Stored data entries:

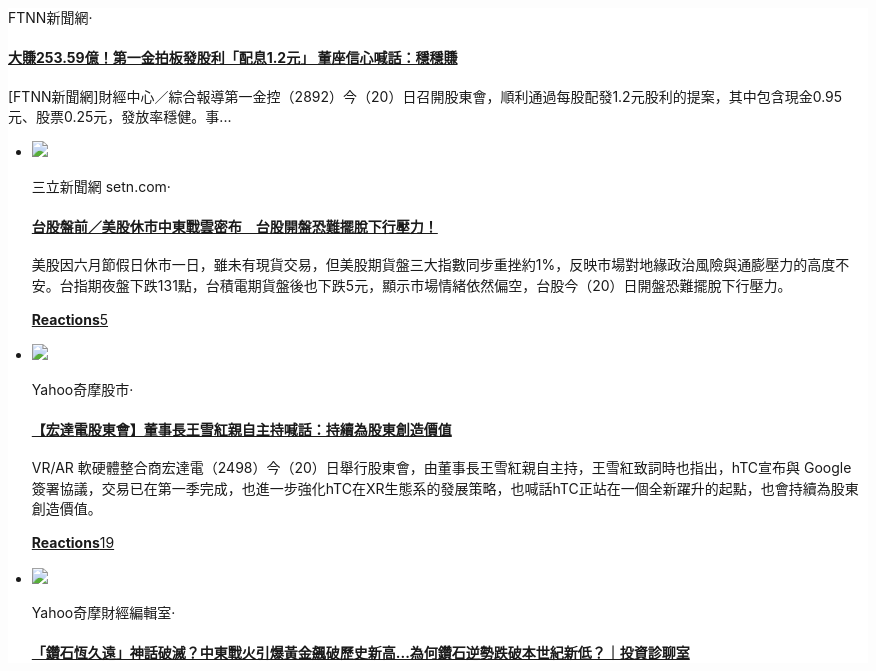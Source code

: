   FTNN新聞網·

  #### [大賺253.59億！第一金拍板發股利「配息1.2元」 董座信心喊話：穩穩賺](https://tw.stock.yahoo.com/news/%E5%A4%A7%E8%B3%BA253-59%E5%84%84-%E7%AC%AC-%E9%87%91%E6%8B%8D%E6%9D%BF%E7%99%BC%E8%82%A1%E5%88%A9-%E9%85%8D%E6%81%AF1-053300648.html)

  [FTNN新聞網]財經中心／綜合報導第一金控（2892）今（20）日召開股東會，順利通過每股配發1.2元股利的提案，其中包含現金0.95元、股票0.25元，發放率穩健。事...
* ![](https://s.yimg.com/cv/apiv2/default/20190501/placeholder.gif)

  三立新聞網 setn.com·

  #### [台股盤前／美股休市中東戰雲密布　台股開盤恐難擺脫下行壓力！](https://tw.news.yahoo.com/%E5%8F%B0%E8%82%A1%E7%9B%A4%E5%89%8D-%E7%BE%8E%E8%82%A1%E4%BC%91%E5%B8%82%E4%B8%AD%E6%9D%B1%E6%88%B0%E9%9B%B2%E5%AF%86%E5%B8%83-%E5%8F%B0%E8%82%A1%E9%96%8B%E7%9B%A4%E6%81%90%E9%9B%A3%E6%93%BA%E8%84%AB%E4%B8%8B%E8%A1%8C%E5%A3%93%E5%8A%9B-222400300.html)

  美股因六月節假日休市一日，雖未有現貨交易，但美股期貨盤三大指數同步重挫約1%，反映市場對地緣政治風險與通膨壓力的高度不安。台指期夜盤下跌131點，台積電期貨盤後也下跌5元，顯示市場情緒依然偏空，台股今（20）日開盤恐難擺脫下行壓力。

  [**Reactions**5](https://tw.news.yahoo.com/%E5%8F%B0%E8%82%A1%E7%9B%A4%E5%89%8D-%E7%BE%8E%E8%82%A1%E4%BC%91%E5%B8%82%E4%B8%AD%E6%9D%B1%E6%88%B0%E9%9B%B2%E5%AF%86%E5%B8%83-%E5%8F%B0%E8%82%A1%E9%96%8B%E7%9B%A4%E6%81%90%E9%9B%A3%E6%93%BA%E8%84%AB%E4%B8%8B%E8%A1%8C%E5%A3%93%E5%8A%9B-222400300.html)
* ![](https://s.yimg.com/cv/apiv2/default/20190501/placeholder.gif)

  Yahoo奇摩股市·

  #### [【宏達電股東會】董事長王雪紅親自主持喊話：持續為股東創造價值](https://tw.stock.yahoo.com/news/%E3%80%90%E5%AE%8F%E9%81%94%E9%9B%BB%E8%82%A1%E6%9D%B1%E6%9C%83%E3%80%91%E8%91%A3%E4%BA%8B%E9%95%B7%E7%8E%8B%E9%9B%AA%E7%B4%85%E8%A6%AA%E8%87%AA%E4%B8%BB%E6%8C%81%E5%96%8A%E8%A9%B1%EF%BC%9A%E6%8C%81%E7%BA%8C%E7%82%BA%E8%82%A1%E6%9D%B1%E5%89%B5%E9%80%A0%E5%83%B9%E5%80%BC-021008481.html)

  VR/AR 軟硬體整合商宏達電（2498）今（20）日舉行股東會，由董事長王雪紅親自主持，王雪紅致詞時也指出，hTC宣布與 Google 簽署協議，交易已在第一季完成，也進一步強化hTC在XR生態系的發展策略，也喊話hTC正站在一個全新躍升的起點，也會持續為股東創造價值。

  [**Reactions**19](https://tw.stock.yahoo.com/news/%E3%80%90%E5%AE%8F%E9%81%94%E9%9B%BB%E8%82%A1%E6%9D%B1%E6%9C%83%E3%80%91%E8%91%A3%E4%BA%8B%E9%95%B7%E7%8E%8B%E9%9B%AA%E7%B4%85%E8%A6%AA%E8%87%AA%E4%B8%BB%E6%8C%81%E5%96%8A%E8%A9%B1%EF%BC%9A%E6%8C%81%E7%BA%8C%E7%82%BA%E8%82%A1%E6%9D%B1%E5%89%B5%E9%80%A0%E5%83%B9%E5%80%BC-021008481.html)
* ![](https://s.yimg.com/cv/apiv2/default/20190501/placeholder.gif)

  Yahoo奇摩財經編輯室·

  #### [「鑽石恆久遠」神話破滅？中東戰火引爆黃金飆破歷史新高...為何鑽石逆勢跌破本世紀新低？｜投資診聊室](https://tw.stock.yahoo.com/news/%E3%80%8C%E9%91%BD%E7%9F%B3%E6%81%86%E4%B9%85%E9%81%A0%E3%80%8D%E7%A5%9E%E8%A9%B1%E7%A0%B4%E6%BB%85%EF%BC%9F%E4%B8%AD%E6%9D%B1%E6%88%B0%E7%81%AB%E5%BC%95%E7%88%86%E9%BB%83%E9%87%91%E9%A3%86%E7%A0%B4%E6%AD%B7%E5%8F%B2%E6%96%B0%E9%AB%98%E7%82%BA%E4%BD%95%E9%91%BD%E7%9F%B3%E9%80%86%E5%8B%A2%E8%B7%8C%E7%A0%B4%E6%9C%AC%E4%B8%96%E7%B4%80%E6%96%B0%E4%BD%8E%EF%BC%9F%EF%BD%9C%E6%8A%95%E8%B3%87%E8%A8%BA%E8%81%8A%E5%AE%A4-075729174.html)
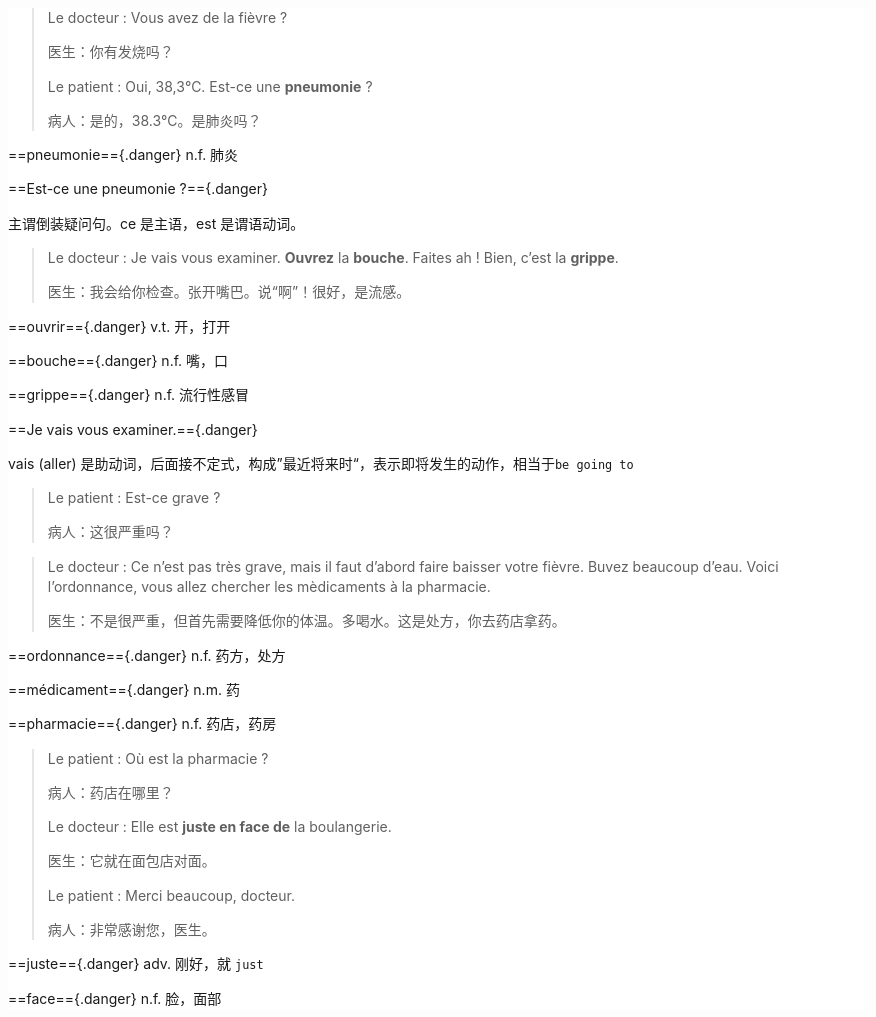 > Le docteur : Vous avez de la fièvre ?
>
> 医生：你有发烧吗？
>
> Le patient : Oui, 38,3℃. Est-ce une **pneumonie** ?
>
> 病人：是的，38.3℃。是肺炎吗？

==pneumonie=={.danger} n.f. 肺炎

==Est-ce une pneumonie ?=={.danger}

主谓倒装疑问句。ce 是主语，est 是谓语动词。

> Le docteur : Je vais vous examiner. **Ouvrez** la **bouche**. Faites ah ! Bien, c’est la **grippe**.
>
> 医生：我会给你检查。张开嘴巴。说“啊”！很好，是流感。

==ouvrir=={.danger} v.t. 开，打开

==bouche=={.danger} n.f. 嘴，口

==grippe=={.danger} n.f. 流行性感冒

==Je vais vous examiner.=={.danger}

vais (aller) 是助动词，后面接不定式，构成”最近将来时“，表示即将发生的动作，相当于`be going to`

> Le patient : Est-ce grave ?
>
> 病人：这很严重吗？

> Le docteur : Ce n’est pas très grave, mais il faut d’abord faire baisser votre fièvre. Buvez beaucoup d’eau. Voici l’ordonnance, vous allez chercher les mèdicaments à la pharmacie.
>
> 医生：不是很严重，但首先需要降低你的体温。多喝水。这是处方，你去药店拿药。

==ordonnance=={.danger} n.f. 药方，处方

==médicament=={.danger} n.m. 药

==pharmacie=={.danger} n.f. 药店，药房

> Le patient : Où est la pharmacie ?
>
> 病人：药店在哪里？
>
> Le docteur : Elle est **juste en face de** la boulangerie.
>
> 医生：它就在面包店对面。
>
> Le patient : Merci beaucoup, docteur.
>
> 病人：非常感谢您，医生。

==juste=={.danger} adv. 刚好，就 `just`

==face=={.danger} n.f. 脸，面部
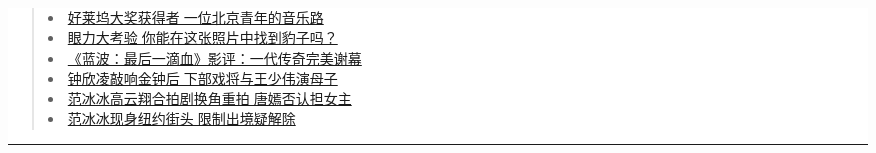 > <li><a href="http://www.epochtimes.com/gb/19/10/10/n11580971.htm">好莱坞大奖获得者 一位北京青年的音乐路</a></li>
> <li><a href="http://www.epochtimes.com/gb/19/10/9/n11577534.htm">眼力大考验 你能在这张照片中找到豹子吗？</a></li>
> <li><a href="http://www.epochtimes.com/gb/19/10/8/n11576651.htm">《蓝波：最后一滴血》影评：一代传奇完美谢幕</a></li>
> <li><a href="http://www.epochtimes.com/gb/19/10/9/n11578053.htm">钟欣凌敲响金钟后 下部戏将与王少伟演母子</a></li>
> <li><a href="http://www.epochtimes.com/gb/19/10/8/n11576766.htm">范冰冰高云翔合拍剧换角重拍 唐嫣否认担女主</a></li>
> <li><a href="http://www.epochtimes.com/gb/19/10/9/n11578789.htm">范冰冰现身纽约街头 限制出境疑解除</a></li>
<hr>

Description of the task: Locate the word "beaucoup" in the records above, and return each line that has it.

Reply to the exercise:
> Le docteur : Ce n’est pas très grave, mais il faut d’abord faire baisser votre fièvre. Buvez beaucoup d’eau. Voici l’ordonnance, vous allez chercher les mèdicaments à la pharmacie.
> Le patient : Merci beaucoup, docteur.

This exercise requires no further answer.